*** Opening Exercise materials ***
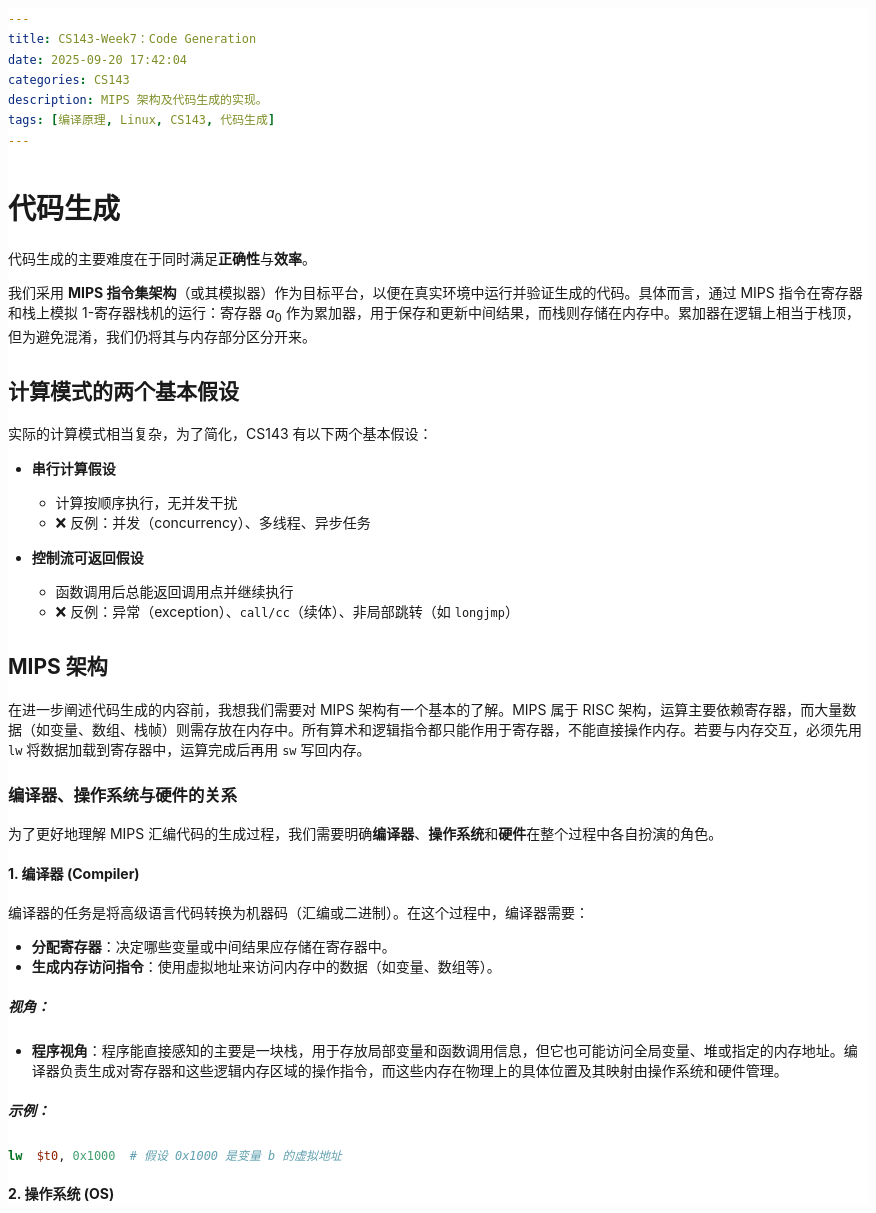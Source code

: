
 ```yaml
---
title: CS143-Week7：Code Generation
date: 2025-09-20 17:42:04
categories: CS143
description: MIPS 架构及代码生成的实现。
tags: [编译原理, Linux, CS143, 代码生成]
---
```

# 代码生成
代码生成的主要难度在于同时满足**正确性**与**效率**。

我们采用 **MIPS 指令集架构**（或其模拟器）作为目标平台，以便在真实环境中运行并验证生成的代码。具体而言，通过 MIPS 指令在寄存器和栈上模拟 1-寄存器栈机的运行：寄存器 $a_0$ 作为累加器，用于保存和更新中间结果，而栈则存储在内存中。累加器在逻辑上相当于栈顶，但为避免混淆，我们仍将其与内存部分区分开来。

## 计算模式的两个基本假设
实际的计算模式相当复杂，为了简化，CS143 有以下两个基本假设：

- **串行计算假设**  
  - 计算按顺序执行，无并发干扰  
  - ❌ 反例：并发（concurrency）、多线程、异步任务

- **控制流可返回假设**  
  - 函数调用后总能返回调用点并继续执行  
  - ❌ 反例：异常（exception）、`call/cc`（续体）、非局部跳转（如 `longjmp`）

## MIPS 架构
在进一步阐述代码生成的内容前，我想我们需要对 MIPS 架构有一个基本的了解。MIPS 属于 RISC 架构，运算主要依赖寄存器，而大量数据（如变量、数组、栈帧）则需存放在内存中。所有算术和逻辑指令都只能作用于寄存器，不能直接操作内存。若要与内存交互，必须先用 `lw` 将数据加载到寄存器中，运算完成后再用 `sw` 写回内存。

### 编译器、操作系统与硬件的关系

为了更好地理解 MIPS 汇编代码的生成过程，我们需要明确**编译器**、**操作系统**和**硬件**在整个过程中各自扮演的角色。

#### 1. 编译器 (Compiler)

编译器的任务是将高级语言代码转换为机器码（汇编或二进制）。在这个过程中，编译器需要：

- **分配寄存器**：决定哪些变量或中间结果应存储在寄存器中。
- **生成内存访问指令**：使用虚拟地址来访问内存中的数据（如变量、数组等）。

##### 视角：
- **程序视角**：程序能直接感知的主要是一块栈，用于存放局部变量和函数调用信息，但它也可能访问全局变量、堆或指定的内存地址。编译器负责生成对寄存器和这些逻辑内存区域的操作指令，而这些内存在物理上的具体位置及其映射由操作系统和硬件管理。

##### 示例：
```mips
lw  $t0, 0x1000  # 假设 0x1000 是变量 b 的虚拟地址
```

#### 2. 操作系统 (OS)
*** Closing Exercise materials ***
- **Problem**: Word for word, reproduce all the data, but not the pictures.

- **Response to the task**:
Source code

:
 ```yaml
---
title: CS143-Week7：Code Generation
date: 2025-09-20 17:42:04
categories: CS143
description: MIPS 架构及代码生成的实现。
tags: [编译原理, Linux, CS143, 代码生成]
---
```

# 代码生成
代码生成的主要难度在于同时满足**正确性**与**效率**。

我们采用 **MIPS 指令集架构**（或其模拟器）作为目标平台，以便在真实环境中运行并验证生成的代码。具体而言，通过 MIPS 指令在寄存器和栈上模拟 1-寄存器栈机的运行：寄存器 $a_0$ 作为累加器，用于保存和更新中间结果，而栈则存储在内存中。累加器在逻辑上相当于栈顶，但为避免混淆，我们仍将其与内存部分区分开来。

## 计算模式的两个基本假设
实际的计算模式相当复杂，为了简化，CS143 有以下两个基本假设：

- **串行计算假设**  
  - 计算按顺序执行，无并发干扰  
  - ❌ 反例：并发（concurrency）、多线程、异步任务

- **控制流可返回假设**  
  - 函数调用后总能返回调用点并继续执行  
  - ❌ 反例：异常（exception）、`call/cc`（续体）、非局部跳转（如 `longjmp`）

## MIPS 架构
在进一步阐述代码生成的内容前，我想我们需要对 MIPS 架构有一个基本的了解。MIPS 属于 RISC 架构，运算主要依赖寄存器，而大量数据（如变量、数组、栈帧）则需存放在内存中。所有算术和逻辑指令都只能作用于寄存器，不能直接操作内存。若要与内存交互，必须先用 `lw` 将数据加载到寄存器中，运算完成后再用 `sw` 写回内存。

### 编译器、操作系统与硬件的关系

为了更好地理解 MIPS 汇编代码的生成过程，我们需要明确**编译器**、**操作系统**和**硬件**在整个过程中各自扮演的角色。

#### 1. 编译器 (Compiler)

编译器的任务是将高级语言代码转换为机器码（汇编或二进制）。在这个过程中，编译器需要：

- **分配寄存器**：决定哪些变量或中间结果应存储在寄存器中。
- **生成内存访问指令**：使用虚拟地址来访问内存中的数据（如变量、数组等）。

##### 视角：
- **程序视角**：程序能直接感知的主要是一块栈，用于存放局部变量和函数调用信息，但它也可能访问全局变量、堆或指定的内存地址。编译器负责生成对寄存器和这些逻辑内存区域的操作指令，而这些内存在物理上的具体位置及其映射由操作系统和硬件管理。

##### 示例：
```mips
lw  $t0, 0x1000  # 假设 0x1000 是变量 b 的虚拟地址
```

#### 2. 操作系统 (OS)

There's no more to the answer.